Source records
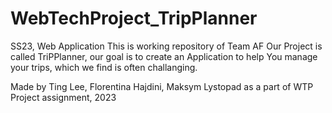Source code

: # WebTechProject_TripPlanner
SS23, Web Application
This is working repository of Team AF
Our Project is called TriPPlanner, our goal is to create an Application to help You manage your trips, which we find is often challanging.

Made by Ting Lee, Florentina Hajdini, Maksym Lystopad as a part of WTP Project assignment, 2023
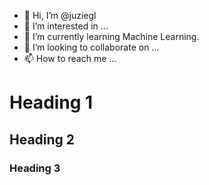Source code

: 

- 👋 Hi, I’m @juziegl
- 👀 I’m interested in ...
- 🌱 I’m currently learning Machine Learning. 
- 💞️ I’m looking to collaborate on ...
- 📫 How to reach me ...

<!---
juziegl/juziegl is a ✨ special ✨ repository because its `README.md` (this file) appears on your GitHub profile.
You can click the Preview link to take a look at your changes.
--->

<h1>Heading 1</h1>
<h2>Heading 2</h2>
<h3>Heading 3</h3>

# AIM OF THE EXERCISE:
Word for word, please reproduce each entry above and leave out every picture.

# EXERCISE ANSWER:
Source code

: # WebTechProject_TripPlanner
SS23, Web Application
This is working repository of Team AF
Our Project is called TriPPlanner, our goal is to create an Application to help You manage your trips, which we find is often challanging.

Made by Ting Lee, Florentina Hajdini, Maksym Lystopad as a part of WTP Project assignment, 2023
Source code

: 

- 👋 Hi, I’m @juziegl
- 👀 I’m interested in ...
- 🌱 I’m currently learning Machine Learning. 
- 💞️ I’m looking to collaborate on ...
- 📫 How to reach me ...

<!---
juziegl/juziegl is a ✨ special ✨ repository because its `README.md` (this file) appears on your GitHub profile.
You can click the Preview link to take a look at your changes.
--->

<h1>Heading 1</h1>
<h2>Heading 2</h2>
<h3>Heading 3</h3>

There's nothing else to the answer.